THE PROBLEM
A verbatim reproduction of the lines below, from the line containing "Whole infrastructure cluster" through the line containing "This infrastructure module", both ends included, is the whole required output.

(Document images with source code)
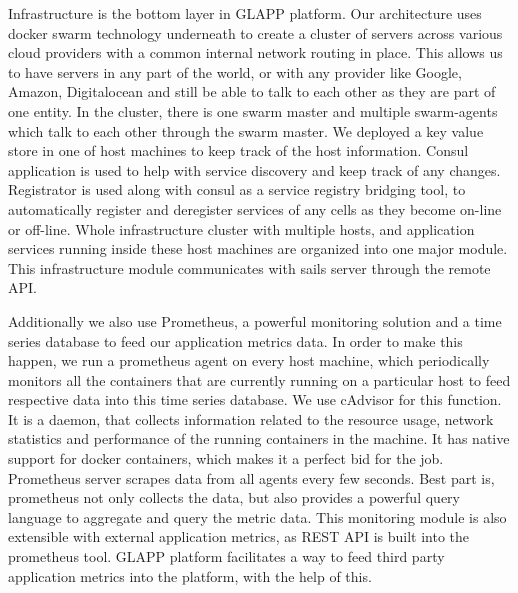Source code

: \documentclass{seal_thesis}
\begin{document}
Infrastructure is the bottom layer in GLAPP platform. 
Our architecture uses docker swarm technology underneath to create a cluster of servers across various cloud providers with a common internal network routing in place. 
This allows us to have servers in any part of the world, or with any provider like Google, Amazon, Digitalocean and still be able to talk to each other as they are part of one entity. 
In the cluster, there is one swarm master and multiple swarm-agents which talk to each other through the swarm master. 
We deployed a key value store in one of host machines to keep track of the host information. 
Consul application is used to help with service discovery and keep track of any changes. 
Registrator is used along with consul as a service registry bridging tool, to automatically register and deregister services of any cells as they become on-line or off-line. 
Whole infrastructure cluster with multiple hosts, and application services running inside these host machines are organized into one major module. 
This infrastructure module communicates with sails server through the remote API. 

Additionally we also use Prometheus, a powerful monitoring solution and a time series database to feed our application metrics data. 
In order to make this happen, we run a prometheus agent on every host machine, which periodically monitors all the containers that are currently running on a particular host to feed respective data into this time series database. 
We use cAdvisor for this function. 
It is a daemon, that collects information related to the resource usage, network statistics and performance of the running containers in the machine. 
It has native support for docker containers, which makes it a perfect bid for the job. 
Prometheus server scrapes data from all agents every few seconds. 
Best part is, prometheus not only collects the data, but also provides a powerful query language to aggregate and query the metric data. 
This monitoring module is also extensible with external application metrics, as REST API is built into the prometheus tool. 
GLAPP platform facilitates a way to feed third party application metrics into the platform, with the help of this.
\end{document}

RESULT OF THE EXERCISE
Whole infrastructure cluster with multiple hosts, and application services running inside these host machines are organized into one major module. 
This infrastructure module communicates with sails server through the remote API. 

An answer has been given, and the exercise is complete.